IMF Earlier Forecast

The Bretton Wood Institution had earlier projected that the Nigerian economy would grow by 2.1% in 2018 and 2.3% in 2019, in its World Economic Outlook report released earlier in July. However, the IMF growth forecast for the Nigerian economy in 2018 has now been cut down to 1.9%, in the October edition of its World Economic Outlook report.

World Bank Also Cut Nigeria’s Growth

The World Bank only last week cut down its 2018 economic growth forecast for Nigeria to 2.7% from the 3.1% it earlier projected for the economy last April.

The Bretton Wood institution also cited the slow expansion in the three biggest economies for the weak pace of recovery on the sub-continent, after predicting earlier in April that Africa’s recovery would gather pace in 2018.

Nigerian economy is already shrinking

It will be recalled that Nairametrics had earlier published an article a few weeks ago, where it brought its readers’ attention to the struggling state of the Nigerian economy; after recovering from the economic recession in the second quarter of 2017.

The economy had initially posted post-recession economic recovery in the third and second quarter of 2017, before it began declining gradually in the first quarter of 2018 – when GDP fell to 1.95% representing a quarter on quarter decline of 7.58%. Since then, the Nigerian economy has been recording macro-economic indices which show that the economy is really on a decline.

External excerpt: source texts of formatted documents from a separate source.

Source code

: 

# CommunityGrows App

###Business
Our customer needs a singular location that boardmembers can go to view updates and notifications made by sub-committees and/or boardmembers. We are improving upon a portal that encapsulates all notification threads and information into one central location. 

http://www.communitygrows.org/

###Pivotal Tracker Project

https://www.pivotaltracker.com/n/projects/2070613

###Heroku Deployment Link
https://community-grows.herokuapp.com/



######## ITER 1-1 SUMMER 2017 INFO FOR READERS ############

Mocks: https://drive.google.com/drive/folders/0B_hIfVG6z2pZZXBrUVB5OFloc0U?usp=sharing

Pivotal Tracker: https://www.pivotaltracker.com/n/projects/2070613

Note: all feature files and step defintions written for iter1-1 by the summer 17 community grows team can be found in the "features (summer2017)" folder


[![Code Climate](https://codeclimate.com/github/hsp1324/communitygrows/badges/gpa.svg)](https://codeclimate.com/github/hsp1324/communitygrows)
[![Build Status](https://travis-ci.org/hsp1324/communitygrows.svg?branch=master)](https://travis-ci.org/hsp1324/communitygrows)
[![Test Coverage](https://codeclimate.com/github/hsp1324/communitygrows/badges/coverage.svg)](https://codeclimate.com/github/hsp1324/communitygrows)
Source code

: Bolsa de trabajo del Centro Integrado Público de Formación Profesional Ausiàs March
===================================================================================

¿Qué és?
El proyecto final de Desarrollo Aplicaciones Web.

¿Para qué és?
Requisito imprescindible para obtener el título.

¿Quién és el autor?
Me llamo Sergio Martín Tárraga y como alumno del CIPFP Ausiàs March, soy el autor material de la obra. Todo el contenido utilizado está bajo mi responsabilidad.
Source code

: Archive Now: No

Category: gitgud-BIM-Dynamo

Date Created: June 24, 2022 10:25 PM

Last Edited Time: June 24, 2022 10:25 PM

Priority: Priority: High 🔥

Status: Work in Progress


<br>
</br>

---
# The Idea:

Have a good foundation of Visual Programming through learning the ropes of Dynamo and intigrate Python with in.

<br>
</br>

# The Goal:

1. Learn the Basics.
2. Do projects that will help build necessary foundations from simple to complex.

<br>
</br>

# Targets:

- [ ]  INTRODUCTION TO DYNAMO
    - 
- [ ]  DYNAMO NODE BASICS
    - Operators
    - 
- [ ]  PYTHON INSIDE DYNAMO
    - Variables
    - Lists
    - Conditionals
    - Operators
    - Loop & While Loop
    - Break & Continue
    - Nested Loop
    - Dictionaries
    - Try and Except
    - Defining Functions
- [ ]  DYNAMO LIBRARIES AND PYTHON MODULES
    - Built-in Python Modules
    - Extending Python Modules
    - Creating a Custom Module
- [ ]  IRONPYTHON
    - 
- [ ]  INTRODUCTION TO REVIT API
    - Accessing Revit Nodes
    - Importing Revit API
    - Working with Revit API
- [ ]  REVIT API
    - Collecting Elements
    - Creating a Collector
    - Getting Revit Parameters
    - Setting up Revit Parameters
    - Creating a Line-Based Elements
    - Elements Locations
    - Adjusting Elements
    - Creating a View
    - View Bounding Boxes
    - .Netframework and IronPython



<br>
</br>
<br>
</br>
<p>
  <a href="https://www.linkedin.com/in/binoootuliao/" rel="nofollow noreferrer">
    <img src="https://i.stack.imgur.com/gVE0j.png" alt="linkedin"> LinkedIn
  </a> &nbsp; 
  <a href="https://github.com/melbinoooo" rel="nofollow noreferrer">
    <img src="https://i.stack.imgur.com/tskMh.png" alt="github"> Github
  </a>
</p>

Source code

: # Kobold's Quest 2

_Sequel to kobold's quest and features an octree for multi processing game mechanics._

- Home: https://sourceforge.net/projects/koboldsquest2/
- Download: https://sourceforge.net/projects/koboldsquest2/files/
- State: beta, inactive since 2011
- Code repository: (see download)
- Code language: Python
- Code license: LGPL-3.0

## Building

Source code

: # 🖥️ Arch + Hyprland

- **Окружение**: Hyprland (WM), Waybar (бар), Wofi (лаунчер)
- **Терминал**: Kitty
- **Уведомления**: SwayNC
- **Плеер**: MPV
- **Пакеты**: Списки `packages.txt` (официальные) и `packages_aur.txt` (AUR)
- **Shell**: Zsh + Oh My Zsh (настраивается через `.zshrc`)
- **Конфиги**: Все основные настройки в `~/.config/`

Key sectors posting negative GDP growths

  • The Oil sector posted a negative Real GDP growth for the first time since Q1 2017(when the economy was still in recession) by posting a declined growth of -3.95% in Q2 2018 from 14.77% recorded in the previous quarter of Q1 2018.
  • Considering the fact that the oil sector is the life wire of the economy and almost single-handedly brought the economy out of recession with a GDP growth of 23.03% in Q2 2017; the quarter on quarter decline of 18.72% should be a worrisome development for the economy.
  • The manufacturing sector’s real GDP also dropped to 0.68% in the second quarter of 2018 from 3.39% recorded in Q1 2018.
  • This shows that the manufacturing sector contracted by 2.17% on a quarter on quarter basis.
  • The decline in the exports and GDP of Manufacturing and Solid Minerals sectors is an ominous sign that the federal government’s diversification efforts are not yielding the needed results.
  • Agricultural real GDP growth declined to 1.19% (lower than that of recession period) to record its lowest growth in several years, while the finance and insurance sector’s real GDP also slumped to 1.28% from 13.0% in Q1 2018.